(Brief):
Pick out the lines below with "pare" and list them.

(Extracted entries):
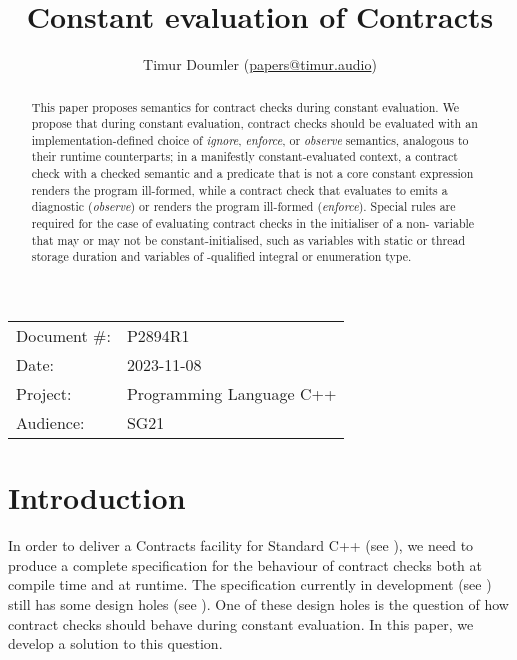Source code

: 


\title{Constant evaluation of Contracts}
\author{ Timur Doumler \small(\href{mailto:papers@timur.audio}{papers@timur.audio})}
\date{}
\maketitle

\begin{tabular}{ll}
Document \#: & P2894R1 \\
Date: &2023-11-08 \\
Project: & Programming Language C++ \\
Audience: & SG21
\end{tabular}

\begin{abstract}
This paper proposes semantics for contract checks during constant evaluation. We propose that during constant evaluation, contract checks should be evaluated with an implementation-defined choice of \emph{ignore}, \emph{enforce}, or \emph{observe} semantics, analogous to their runtime counterparts; in a manifestly constant-evaluated context, a contract check with a checked semantic and a predicate that is not a core constant expression renders the program ill-formed, while a contract check that evaluates to  emits a diagnostic (\emph{observe}) or renders the program ill-formed (\emph{enforce}). Special rules are required for the case of evaluating contract checks in the initialiser of a non- variable that may or may not be constant-initialised, such as variables with static or thread storage duration and variables of -qualified integral or enumeration type.
\end{abstract}

\section{Introduction}
\label{sec:intro}

In order to deliver a Contracts facility for Standard C++ (see \cite{P2695R1}), we need to produce a complete specification for the behaviour of contract checks both at compile time and at runtime. The specification currently in development (see \cite{P2900R1}) still has some design holes (see \cite{P2896R0}). One of these design holes is the question of how contract checks should behave during constant evaluation. In this paper, we develop a solution to this question.

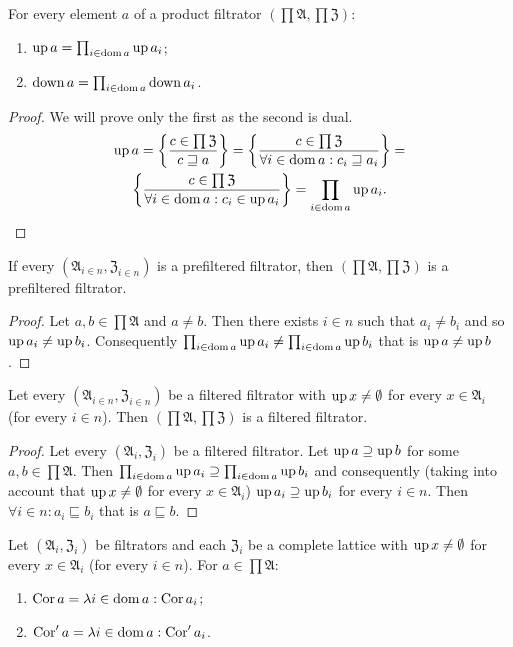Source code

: \begin{prop}
For every element $a$ of a product filtrator $\left(\prod\mathfrak{A},\prod\mathfrak{Z}\right)$:
\begin{enumerate}
\item $\operatorname{up} a=\prod_{i\in\operatorname{dom} a}\operatorname{up} a_{i}$;
\item $\operatorname{down} a=\prod_{i\in\operatorname{dom} a}\operatorname{down} a_{i}$.
\end{enumerate}
\end{prop}
\begin{proof}
We will prove only the first as the second is dual.
\begin{multline*}
\operatorname{up} a=\left\{ \frac{c\in\prod\mathfrak{Z}}{c\sqsupseteq a}\right\}=\left\{ \frac{c\in\prod\mathfrak{Z}}{\forall i\in\operatorname{dom} a:c_{i}\sqsupseteq a_{i}}\right\}=\\
\left\{ \frac{c\in\prod\mathfrak{Z}}{\forall i\in\operatorname{dom} a:c_{i}\in\operatorname{up} a_{i}}\right\}=\prod_{i\in\operatorname{dom} a}\operatorname{up} a_{i}.
\end{multline*}
\end{proof}
\begin{prop}
If every $(\mathfrak{A}_{i\in n},\mathfrak{Z}_{i\in n})$ is a prefiltered
filtrator, then $\left(\prod\mathfrak{A},\prod\mathfrak{Z}\right)$
is a prefiltered filtrator.\end{prop}
\begin{proof}
Let $a,b\in\prod\mathfrak{A}$ and $a\neq b$. Then there exists $i\in n$
such that $a_{i}\neq b_{i}$ and so $\operatorname{up} a_{i}\neq\operatorname{up} b_{i}$. Consequently
$\prod_{i\in\operatorname{dom} a}\operatorname{up} a_{i}\neq\prod_{i\in\operatorname{dom} a}\operatorname{up} b_{i}$
that is $\operatorname{up} a\neq\operatorname{up} b$.\end{proof}
\begin{prop}
Let every $(\mathfrak{A}_{i\in n},\mathfrak{Z}_{i\in n})$ be a filtered
filtrator with $\operatorname{up} x\neq\emptyset$ for every $x\in\mathfrak{A}_{i}$
(for every $i\in n$). Then $\left(\prod\mathfrak{A},\prod\mathfrak{Z}\right)$
is a filtered filtrator.\end{prop}
\begin{proof}
Let every $(\mathfrak{A}_{i},\mathfrak{Z}_{i})$ be a filtered filtrator.
Let $\operatorname{up} a\supseteq\operatorname{up} b$ for some $a,b\in\prod\mathfrak{A}$. Then
$\prod_{i\in\operatorname{dom} a}\operatorname{up} a_{i}\supseteq\prod_{i\in\operatorname{dom} a}\operatorname{up} b_{i}$
and consequently (taking into account that $\operatorname{up} x\neq\emptyset$ for
every $x\in\mathfrak{A}_{i}$) $\operatorname{up} a_{i}\supseteq\operatorname{up} b_{i}$ for
every $i\in n$. Then $\forall i\in n:a_{i}\sqsubseteq b_{i}$ that
is $a\sqsubseteq b$.\end{proof}
\begin{prop}
Let $(\mathfrak{A}_{i},\mathfrak{Z}_{i})$ be filtrators and each
$\mathfrak{Z}_{i}$ be a complete lattice with $\operatorname{up} x\neq\emptyset$
for every $x\in\mathfrak{A}_{i}$ (for every $i\in n$). For $a\in\prod\mathfrak{A}$:
\begin{enumerate}
\item $\operatorname{Cor} a=\lambda i\in\operatorname{dom} a:\operatorname{Cor} a_{i}$;
\item $\operatorname{Cor}'a=\lambda i\in\operatorname{dom} a:\operatorname{Cor}'a_{i}$.
\end{enumerate}
\end{prop}
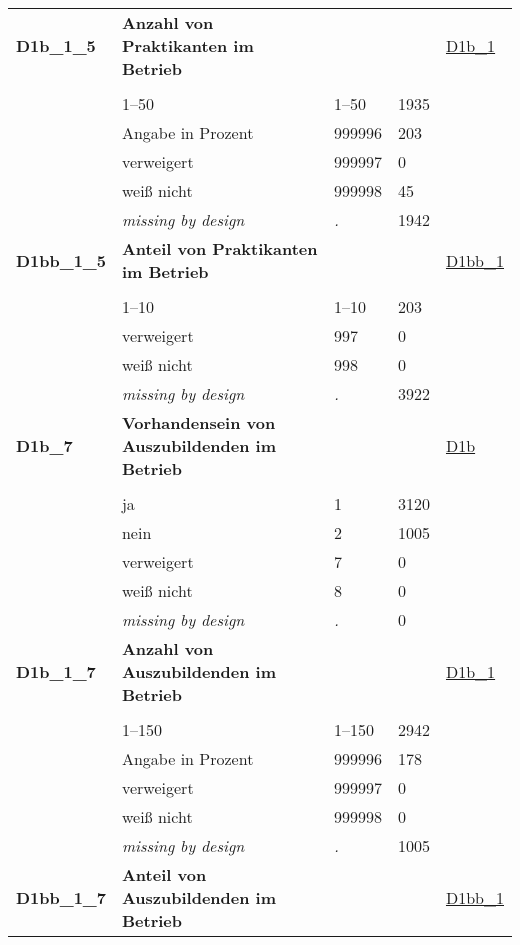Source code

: \begin{longtable}{| L{2.65cm} | L{8cm} | C{1.5cm} | R{1.25cm} | C{2.25cm}  |}
   \midrule
\textbf{D1b\_1\_5}\label{var:D1b:1:5} & \textbf{Anzahl von Praktikanten im Betrieb} &  &  & \hyperref[D1b:1]{D1b\_1} \\ 
   &  &  &  &  \\ 
   & 1--50 & 1--50 & 1935 &  \\ 
   & Angabe in Prozent & 999996 & 203 &  \\ 
   & verweigert & 999997 & 0 &  \\ 
   & weiß nicht & 999998 & 45 &  \\ 
   & \textit{missing by design} & \textit{.} & 1942 &  \\ 
   \midrule
\textbf{D1bb\_1\_5}\label{var:D1bb:1:5} & \textbf{Anteil von Praktikanten im Betrieb} &  &  & \hyperref[D1bb:1]{D1bb\_1} \\ 
   &  &  &  &  \\ 
   & 1--10 & 1--10 & 203 &  \\ 
   & verweigert & 997 & 0 &  \\ 
   & weiß nicht & 998 & 0 &  \\ 
   & \textit{missing by design} & \textit{.} & 3922 &  \\ 
   \midrule
\textbf{D1b\_7}\label{var:D1b:7} & \textbf{Vorhandensein von Auszubildenden im Betrieb} &  &  & \hyperref[D1b]{D1b} \\ 
   &  &  &  &  \\ 
   & ja & 1 & 3120 &  \\ 
   & nein & 2 & 1005 &  \\ 
   & verweigert & 7 & 0 &  \\ 
   & weiß nicht & 8 & 0 &  \\ 
   & \textit{missing by design} & \textit{.} & 0 &  \\ 
   \midrule
\textbf{D1b\_1\_7}\label{var:D1b:1:7} & \textbf{Anzahl von Auszubildenden im Betrieb} &  &  & \hyperref[D1b:1]{D1b\_1} \\ 
   &  &  &  &  \\ 
   & 1--150 & 1--150 & 2942 &  \\ 
   & Angabe in Prozent & 999996 & 178 &  \\ 
   & verweigert & 999997 & 0 &  \\ 
   & weiß nicht & 999998 & 0 &  \\ 
   & \textit{missing by design} & \textit{.} & 1005 &  \\ 
   \midrule
\textbf{D1bb\_1\_7}\label{var:D1bb:1:7} & \textbf{Anteil von Auszubildenden im Betrieb} &  &  & \hyperref[D1bb:1]{D1bb\_1} \\ 

\end{longtable}
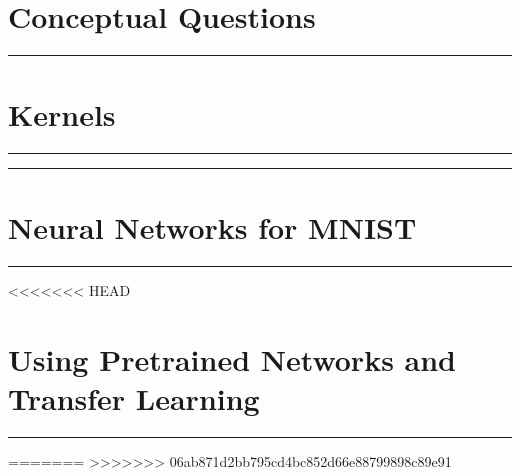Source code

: \documentclass{article}
\begin{document}


\section*{Conceptual Questions}
\noindent\rule{\textwidth}{1pt}\vspace{0.75mm}


\section*{Kernels}
\noindent\rule{\textwidth}{1pt}\vspace{0.75mm}


\noindent\rule{\textwidth}{1pt}\vspace{0.75mm}


\section*{Neural Networks for MNIST}
\noindent\rule{\textwidth}{1pt}\vspace{0.75mm}


<<<<<<< HEAD
\section*{Using Pretrained Networks and Transfer Learning}
\noindent\rule{\textwidth}{1pt}\vspace{0.75mm}


=======
>>>>>>> 06ab871d2bb795cd4bc852d66e88799898c89e91
\end{document}
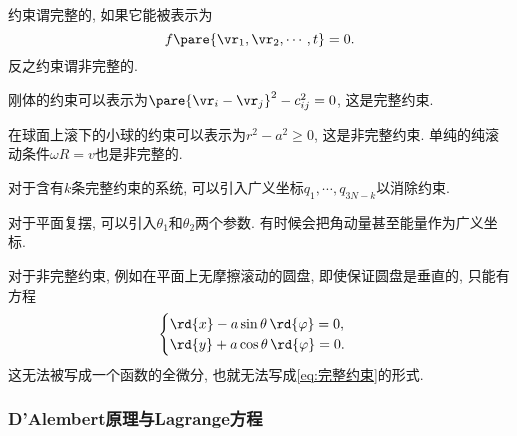 \documentclass[../TheoreticalMechanics.tex]{subfiles}
\begin{document}
\begin{definition}[完整约束]
	约束谓完整的, 如果它能被表示为
	\begin{equation}
		\label{eq:完整约束}
		f\pare{\vr_1, \vr_2, \cdots, t} = 0.
	\end{equation}
	反之约束谓非完整的.
\end{definition}
\begin{ex}
	刚体的约束可以表示为$\pare{\vr_i - \vr_j}^2 - c_{ij}^2 = 0$, 这是完整约束.
\end{ex}
\begin{ex}
	在球面上滚下的小球的约束可以表示为$r^2 - a^2 \ge 0$, 这是非完整约束. 单纯的纯滚动条件$\omega R = v$也是非完整的.
\end{ex}
\begin{definition}[广义坐标]
	对于含有$k$条完整约束的系统, 可以引入广义坐标$q_1,\cdots,q_{3N-k}$以消除约束.
\end{definition}
\begin{ex}
	对于平面复摆, 可以引入$\theta_1$和$\theta_2$两个参数. 有时候会把角动量甚至能量作为广义坐标.
\end{ex}
\begin{ex}
	对于非完整约束, 例如在平面上无摩擦滚动的圆盘, 即使保证圆盘是垂直的, 只能有方程
	\[ \begin{cases}
		\rd{x} - a\sin\theta\,\rd{\varphi} = 0,\\
		\rd{y} + a\cos\theta\,\rd{\varphi} = 0.
	\end{cases} \]
	这无法被写成一个函数的全微分, 也就无法写成\eqref{eq:完整约束}的形式.
\end{ex}


\subsubsection{D'Alembert原理与Lagrange方程} %
\label{ssub:d_alembert原理与lagrange方程}
\end{document}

(Exercise response):
		f\pare{\vr_1, \vr_2, \cdots, t} = 0.
	刚体的约束可以表示为$\pare{\vr_i - \vr_j}^2 - c_{ij}^2 = 0$, 这是完整约束.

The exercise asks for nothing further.